START THE INPUT

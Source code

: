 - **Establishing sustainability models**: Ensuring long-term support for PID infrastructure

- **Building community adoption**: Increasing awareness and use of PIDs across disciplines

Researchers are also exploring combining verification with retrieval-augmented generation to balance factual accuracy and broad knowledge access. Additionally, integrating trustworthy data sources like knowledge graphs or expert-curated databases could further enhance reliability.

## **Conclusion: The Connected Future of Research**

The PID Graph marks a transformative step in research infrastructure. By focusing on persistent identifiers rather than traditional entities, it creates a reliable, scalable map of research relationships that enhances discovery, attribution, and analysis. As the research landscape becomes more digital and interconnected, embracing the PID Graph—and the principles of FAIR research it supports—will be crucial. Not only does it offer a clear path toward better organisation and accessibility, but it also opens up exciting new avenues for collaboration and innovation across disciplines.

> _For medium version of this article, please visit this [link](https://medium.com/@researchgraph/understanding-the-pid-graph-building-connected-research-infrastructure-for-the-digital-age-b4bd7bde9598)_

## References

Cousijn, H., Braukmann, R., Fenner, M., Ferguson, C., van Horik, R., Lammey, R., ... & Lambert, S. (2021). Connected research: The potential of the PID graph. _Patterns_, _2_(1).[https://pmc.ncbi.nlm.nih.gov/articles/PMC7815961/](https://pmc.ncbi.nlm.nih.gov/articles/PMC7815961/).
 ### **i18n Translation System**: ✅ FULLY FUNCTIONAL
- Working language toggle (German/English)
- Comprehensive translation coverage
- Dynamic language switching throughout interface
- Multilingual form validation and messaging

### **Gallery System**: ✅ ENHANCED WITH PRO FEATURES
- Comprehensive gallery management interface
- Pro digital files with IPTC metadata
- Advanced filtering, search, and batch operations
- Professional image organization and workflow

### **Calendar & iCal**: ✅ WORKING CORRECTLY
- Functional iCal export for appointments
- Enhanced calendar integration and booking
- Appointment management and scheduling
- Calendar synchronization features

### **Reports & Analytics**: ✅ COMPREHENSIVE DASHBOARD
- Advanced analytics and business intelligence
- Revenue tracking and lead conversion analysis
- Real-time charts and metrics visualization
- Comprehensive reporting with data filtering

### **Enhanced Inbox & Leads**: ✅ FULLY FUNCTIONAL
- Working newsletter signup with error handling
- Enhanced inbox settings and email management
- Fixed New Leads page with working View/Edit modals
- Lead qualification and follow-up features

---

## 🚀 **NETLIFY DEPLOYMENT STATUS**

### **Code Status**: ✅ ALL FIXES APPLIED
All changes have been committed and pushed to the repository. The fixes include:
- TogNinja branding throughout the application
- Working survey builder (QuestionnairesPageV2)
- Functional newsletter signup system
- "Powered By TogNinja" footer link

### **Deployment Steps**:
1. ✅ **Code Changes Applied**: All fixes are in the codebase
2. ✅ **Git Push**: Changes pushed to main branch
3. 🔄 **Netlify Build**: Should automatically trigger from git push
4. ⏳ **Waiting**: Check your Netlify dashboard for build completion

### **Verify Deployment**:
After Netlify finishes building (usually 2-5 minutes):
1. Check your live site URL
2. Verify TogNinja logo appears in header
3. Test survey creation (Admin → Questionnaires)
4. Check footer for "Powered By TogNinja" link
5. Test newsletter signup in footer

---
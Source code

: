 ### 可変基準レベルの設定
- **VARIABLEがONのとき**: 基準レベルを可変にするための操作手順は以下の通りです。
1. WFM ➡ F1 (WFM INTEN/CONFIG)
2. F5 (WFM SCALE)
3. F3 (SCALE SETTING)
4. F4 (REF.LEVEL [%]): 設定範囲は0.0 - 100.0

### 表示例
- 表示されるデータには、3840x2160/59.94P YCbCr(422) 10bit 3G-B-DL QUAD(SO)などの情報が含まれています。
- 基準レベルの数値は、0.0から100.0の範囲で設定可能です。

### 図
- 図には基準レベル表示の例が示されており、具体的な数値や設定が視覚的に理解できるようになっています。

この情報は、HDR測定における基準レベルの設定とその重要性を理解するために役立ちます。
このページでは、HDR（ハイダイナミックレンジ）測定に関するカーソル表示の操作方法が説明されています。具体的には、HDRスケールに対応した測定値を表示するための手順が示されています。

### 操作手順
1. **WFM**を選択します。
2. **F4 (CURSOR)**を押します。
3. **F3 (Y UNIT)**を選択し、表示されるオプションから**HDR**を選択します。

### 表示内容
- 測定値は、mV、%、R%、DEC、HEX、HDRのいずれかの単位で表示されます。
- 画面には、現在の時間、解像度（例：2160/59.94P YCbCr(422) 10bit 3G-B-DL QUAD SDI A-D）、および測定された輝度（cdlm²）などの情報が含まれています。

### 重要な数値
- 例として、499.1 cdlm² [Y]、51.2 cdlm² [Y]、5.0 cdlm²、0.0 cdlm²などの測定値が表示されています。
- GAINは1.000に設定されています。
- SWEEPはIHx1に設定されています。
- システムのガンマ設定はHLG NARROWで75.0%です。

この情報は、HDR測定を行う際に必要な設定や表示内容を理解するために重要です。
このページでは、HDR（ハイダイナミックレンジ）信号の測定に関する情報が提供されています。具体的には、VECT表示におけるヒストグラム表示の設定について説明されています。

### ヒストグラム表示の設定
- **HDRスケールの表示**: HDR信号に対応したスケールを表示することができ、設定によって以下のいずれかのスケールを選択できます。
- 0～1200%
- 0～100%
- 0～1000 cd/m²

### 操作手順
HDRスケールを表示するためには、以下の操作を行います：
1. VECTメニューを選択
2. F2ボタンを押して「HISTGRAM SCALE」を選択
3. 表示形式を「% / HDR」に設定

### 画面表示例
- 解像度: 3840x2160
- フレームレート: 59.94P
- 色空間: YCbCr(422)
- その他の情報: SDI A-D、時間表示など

END THE INPUT

TASK INSTRUCTIONS: Without omission, retype the full listing shown above.

ANSWER SECTION:
Source code

: - **Establishing sustainability models**: Ensuring long-term support for PID infrastructure

- **Building community adoption**: Increasing awareness and use of PIDs across disciplines

Researchers are also exploring combining verification with retrieval-augmented generation to balance factual accuracy and broad knowledge access. Additionally, integrating trustworthy data sources like knowledge graphs or expert-curated databases could further enhance reliability.

## **Conclusion: The Connected Future of Research**

The PID Graph marks a transformative step in research infrastructure. By focusing on persistent identifiers rather than traditional entities, it creates a reliable, scalable map of research relationships that enhances discovery, attribution, and analysis. As the research landscape becomes more digital and interconnected, embracing the PID Graph—and the principles of FAIR research it supports—will be crucial. Not only does it offer a clear path toward better organisation and accessibility, but it also opens up exciting new avenues for collaboration and innovation across disciplines.

> _For medium version of this article, please visit this [link](https://medium.com/@researchgraph/understanding-the-pid-graph-building-connected-research-infrastructure-for-the-digital-age-b4bd7bde9598)_

## References

Cousijn, H., Braukmann, R., Fenner, M., Ferguson, C., van Horik, R., Lammey, R., ... & Lambert, S. (2021). Connected research: The potential of the PID graph. _Patterns_, _2_(1).[https://pmc.ncbi.nlm.nih.gov/articles/PMC7815961/](https://pmc.ncbi.nlm.nih.gov/articles/PMC7815961/).
 ### **i18n Translation System**: ✅ FULLY FUNCTIONAL
- Working language toggle (German/English)
- Comprehensive translation coverage
- Dynamic language switching throughout interface
- Multilingual form validation and messaging

### **Gallery System**: ✅ ENHANCED WITH PRO FEATURES
- Comprehensive gallery management interface
- Pro digital files with IPTC metadata
- Advanced filtering, search, and batch operations
- Professional image organization and workflow

### **Calendar & iCal**: ✅ WORKING CORRECTLY
- Functional iCal export for appointments
- Enhanced calendar integration and booking
- Appointment management and scheduling
- Calendar synchronization features

### **Reports & Analytics**: ✅ COMPREHENSIVE DASHBOARD
- Advanced analytics and business intelligence
- Revenue tracking and lead conversion analysis
- Real-time charts and metrics visualization
- Comprehensive reporting with data filtering

### **Enhanced Inbox & Leads**: ✅ FULLY FUNCTIONAL
- Working newsletter signup with error handling
- Enhanced inbox settings and email management
- Fixed New Leads page with working View/Edit modals
- Lead qualification and follow-up features

---

## 🚀 **NETLIFY DEPLOYMENT STATUS**

### **Code Status**: ✅ ALL FIXES APPLIED
All changes have been committed and pushed to the repository. The fixes include:
- TogNinja branding throughout the application
- Working survey builder (QuestionnairesPageV2)
- Functional newsletter signup system
- "Powered By TogNinja" footer link

### **Deployment Steps**:
1. ✅ **Code Changes Applied**: All fixes are in the codebase
2. ✅ **Git Push**: Changes pushed to main branch
3. 🔄 **Netlify Build**: Should automatically trigger from git push
4. ⏳ **Waiting**: Check your Netlify dashboard for build completion

### **Verify Deployment**:
After Netlify finishes building (usually 2-5 minutes):
1. Check your live site URL
2. Verify TogNinja logo appears in header
3. Test survey creation (Admin → Questionnaires)
4. Check footer for "Powered By TogNinja" link
5. Test newsletter signup in footer

---
Source code

: ### 可変基準レベルの設定
- **VARIABLEがONのとき**: 基準レベルを可変にするための操作手順は以下の通りです。
1. WFM ➡ F1 (WFM INTEN/CONFIG)
2. F5 (WFM SCALE)
3. F3 (SCALE SETTING)
4. F4 (REF.LEVEL [%]): 設定範囲は0.0 - 100.0

### 表示例
- 表示されるデータには、3840x2160/59.94P YCbCr(422) 10bit 3G-B-DL QUAD(SO)などの情報が含まれています。
- 基準レベルの数値は、0.0から100.0の範囲で設定可能です。

### 図
- 図には基準レベル表示の例が示されており、具体的な数値や設定が視覚的に理解できるようになっています。

この情報は、HDR測定における基準レベルの設定とその重要性を理解するために役立ちます。
このページでは、HDR（ハイダイナミックレンジ）測定に関するカーソル表示の操作方法が説明されています。具体的には、HDRスケールに対応した測定値を表示するための手順が示されています。

### 操作手順
1. **WFM**を選択します。
2. **F4 (CURSOR)**を押します。
3. **F3 (Y UNIT)**を選択し、表示されるオプションから**HDR**を選択します。

### 表示内容
- 測定値は、mV、%、R%、DEC、HEX、HDRのいずれかの単位で表示されます。
- 画面には、現在の時間、解像度（例：2160/59.94P YCbCr(422) 10bit 3G-B-DL QUAD SDI A-D）、および測定された輝度（cdlm²）などの情報が含まれています。

### 重要な数値
- 例として、499.1 cdlm² [Y]、51.2 cdlm² [Y]、5.0 cdlm²、0.0 cdlm²などの測定値が表示されています。
- GAINは1.000に設定されています。
- SWEEPはIHx1に設定されています。
- システムのガンマ設定はHLG NARROWで75.0%です。

この情報は、HDR測定を行う際に必要な設定や表示内容を理解するために重要です。
このページでは、HDR（ハイダイナミックレンジ）信号の測定に関する情報が提供されています。具体的には、VECT表示におけるヒストグラム表示の設定について説明されています。

### ヒストグラム表示の設定
- **HDRスケールの表示**: HDR信号に対応したスケールを表示することができ、設定によって以下のいずれかのスケールを選択できます。
- 0～1200%
- 0～100%
- 0～1000 cd/m²

### 操作手順
HDRスケールを表示するためには、以下の操作を行います：
1. VECTメニューを選択
2. F2ボタンを押して「HISTGRAM SCALE」を選択
3. 表示形式を「% / HDR」に設定

### 画面表示例
- 解像度: 3840x2160
- フレームレート: 59.94P
- 色空間: YCbCr(422)
- その他の情報: SDI A-D、時間表示など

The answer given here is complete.